*Assigned task*. I'd like an exact copy of every line from the start of the entries below through the line containing "with this today.*", please.

*Data supplied*.

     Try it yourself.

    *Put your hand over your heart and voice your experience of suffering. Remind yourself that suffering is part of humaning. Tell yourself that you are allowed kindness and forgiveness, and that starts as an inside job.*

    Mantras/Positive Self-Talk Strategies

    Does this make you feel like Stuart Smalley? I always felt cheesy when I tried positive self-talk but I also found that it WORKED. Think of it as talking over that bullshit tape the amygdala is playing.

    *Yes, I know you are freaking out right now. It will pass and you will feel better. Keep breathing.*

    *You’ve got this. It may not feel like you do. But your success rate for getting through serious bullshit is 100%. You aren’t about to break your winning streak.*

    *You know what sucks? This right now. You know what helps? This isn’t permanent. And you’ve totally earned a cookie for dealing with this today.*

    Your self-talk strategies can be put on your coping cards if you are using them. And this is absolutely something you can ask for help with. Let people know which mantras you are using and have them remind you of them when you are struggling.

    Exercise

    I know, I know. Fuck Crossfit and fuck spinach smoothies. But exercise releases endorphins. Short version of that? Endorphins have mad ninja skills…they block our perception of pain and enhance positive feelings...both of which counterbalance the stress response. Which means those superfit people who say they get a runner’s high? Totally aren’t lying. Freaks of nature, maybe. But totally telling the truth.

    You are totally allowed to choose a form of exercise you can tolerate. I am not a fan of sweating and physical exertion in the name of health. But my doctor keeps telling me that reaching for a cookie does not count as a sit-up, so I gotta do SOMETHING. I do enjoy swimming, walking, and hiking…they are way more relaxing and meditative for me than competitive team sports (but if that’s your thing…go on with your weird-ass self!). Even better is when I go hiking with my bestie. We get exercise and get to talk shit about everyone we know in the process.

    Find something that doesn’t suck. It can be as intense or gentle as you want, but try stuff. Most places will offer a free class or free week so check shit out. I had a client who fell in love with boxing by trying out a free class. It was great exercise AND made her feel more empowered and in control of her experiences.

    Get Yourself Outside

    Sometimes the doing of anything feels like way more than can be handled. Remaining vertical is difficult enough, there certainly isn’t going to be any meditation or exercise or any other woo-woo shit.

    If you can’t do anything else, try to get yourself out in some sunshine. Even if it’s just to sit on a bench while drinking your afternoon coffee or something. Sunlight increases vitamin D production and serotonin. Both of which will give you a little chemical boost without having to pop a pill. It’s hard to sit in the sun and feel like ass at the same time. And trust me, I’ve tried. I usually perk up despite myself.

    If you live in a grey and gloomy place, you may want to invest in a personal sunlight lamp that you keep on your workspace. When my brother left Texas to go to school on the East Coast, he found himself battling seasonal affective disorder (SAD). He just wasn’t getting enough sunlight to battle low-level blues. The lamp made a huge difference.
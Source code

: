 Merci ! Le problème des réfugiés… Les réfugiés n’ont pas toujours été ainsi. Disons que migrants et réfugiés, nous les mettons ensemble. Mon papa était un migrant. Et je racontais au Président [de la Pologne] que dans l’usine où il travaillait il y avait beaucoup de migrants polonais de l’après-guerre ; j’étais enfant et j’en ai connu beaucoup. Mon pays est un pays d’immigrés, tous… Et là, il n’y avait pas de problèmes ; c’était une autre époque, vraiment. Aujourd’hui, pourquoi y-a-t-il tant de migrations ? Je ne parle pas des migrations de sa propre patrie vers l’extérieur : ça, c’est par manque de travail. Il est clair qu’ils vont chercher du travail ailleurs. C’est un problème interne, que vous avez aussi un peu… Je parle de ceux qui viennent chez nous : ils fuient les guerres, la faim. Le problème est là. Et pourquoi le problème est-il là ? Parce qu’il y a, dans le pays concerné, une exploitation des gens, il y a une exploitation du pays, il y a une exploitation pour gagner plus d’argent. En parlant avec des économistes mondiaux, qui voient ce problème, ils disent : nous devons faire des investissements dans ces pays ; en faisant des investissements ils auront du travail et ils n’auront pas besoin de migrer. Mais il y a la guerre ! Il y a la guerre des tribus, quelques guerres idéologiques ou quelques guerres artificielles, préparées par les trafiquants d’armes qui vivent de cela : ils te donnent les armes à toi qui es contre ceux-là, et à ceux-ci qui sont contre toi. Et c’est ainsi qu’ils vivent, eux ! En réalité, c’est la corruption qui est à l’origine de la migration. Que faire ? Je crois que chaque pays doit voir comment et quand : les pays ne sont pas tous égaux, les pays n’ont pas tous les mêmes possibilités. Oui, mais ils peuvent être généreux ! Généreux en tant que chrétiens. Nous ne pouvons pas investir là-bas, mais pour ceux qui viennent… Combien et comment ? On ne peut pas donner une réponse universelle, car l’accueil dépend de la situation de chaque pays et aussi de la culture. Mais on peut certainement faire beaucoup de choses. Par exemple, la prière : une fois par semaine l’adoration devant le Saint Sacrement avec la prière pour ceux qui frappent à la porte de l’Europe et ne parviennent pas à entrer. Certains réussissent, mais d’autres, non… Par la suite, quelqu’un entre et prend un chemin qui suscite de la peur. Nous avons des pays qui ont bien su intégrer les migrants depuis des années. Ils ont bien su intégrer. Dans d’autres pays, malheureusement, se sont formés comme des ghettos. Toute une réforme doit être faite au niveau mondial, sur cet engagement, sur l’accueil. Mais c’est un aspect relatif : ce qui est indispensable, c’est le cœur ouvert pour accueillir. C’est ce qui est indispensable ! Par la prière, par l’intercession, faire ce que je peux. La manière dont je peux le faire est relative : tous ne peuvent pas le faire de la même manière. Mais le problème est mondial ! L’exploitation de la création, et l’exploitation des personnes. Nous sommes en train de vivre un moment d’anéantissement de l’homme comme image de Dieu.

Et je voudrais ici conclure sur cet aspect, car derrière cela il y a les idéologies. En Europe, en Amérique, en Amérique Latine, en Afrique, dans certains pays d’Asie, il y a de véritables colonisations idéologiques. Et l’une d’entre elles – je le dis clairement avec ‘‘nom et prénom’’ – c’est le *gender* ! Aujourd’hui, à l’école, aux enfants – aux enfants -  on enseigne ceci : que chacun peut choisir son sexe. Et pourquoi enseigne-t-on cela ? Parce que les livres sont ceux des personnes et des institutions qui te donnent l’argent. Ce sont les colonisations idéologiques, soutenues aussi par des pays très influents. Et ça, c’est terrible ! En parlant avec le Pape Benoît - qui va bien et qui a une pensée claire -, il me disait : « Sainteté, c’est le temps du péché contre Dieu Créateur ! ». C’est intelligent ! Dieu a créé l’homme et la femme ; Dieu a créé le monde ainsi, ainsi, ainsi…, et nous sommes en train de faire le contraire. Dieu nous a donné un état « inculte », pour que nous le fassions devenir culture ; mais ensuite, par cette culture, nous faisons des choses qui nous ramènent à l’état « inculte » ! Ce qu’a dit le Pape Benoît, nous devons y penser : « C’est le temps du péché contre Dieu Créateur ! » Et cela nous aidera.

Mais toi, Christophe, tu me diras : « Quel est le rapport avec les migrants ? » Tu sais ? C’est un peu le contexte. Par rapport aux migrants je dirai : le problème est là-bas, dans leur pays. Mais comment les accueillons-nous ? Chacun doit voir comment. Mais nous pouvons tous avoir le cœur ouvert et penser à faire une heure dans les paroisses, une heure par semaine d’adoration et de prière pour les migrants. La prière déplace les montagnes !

*Answer space*.
     Try it yourself.

    *Put your hand over your heart and voice your experience of suffering. Remind yourself that suffering is part of humaning. Tell yourself that you are allowed kindness and forgiveness, and that starts as an inside job.*

    Mantras/Positive Self-Talk Strategies

    Does this make you feel like Stuart Smalley? I always felt cheesy when I tried positive self-talk but I also found that it WORKED. Think of it as talking over that bullshit tape the amygdala is playing.

    *Yes, I know you are freaking out right now. It will pass and you will feel better. Keep breathing.*

    *You’ve got this. It may not feel like you do. But your success rate for getting through serious bullshit is 100%. You aren’t about to break your winning streak.*

    *You know what sucks? This right now. You know what helps? This isn’t permanent. And you’ve totally earned a cookie for dealing with this today.*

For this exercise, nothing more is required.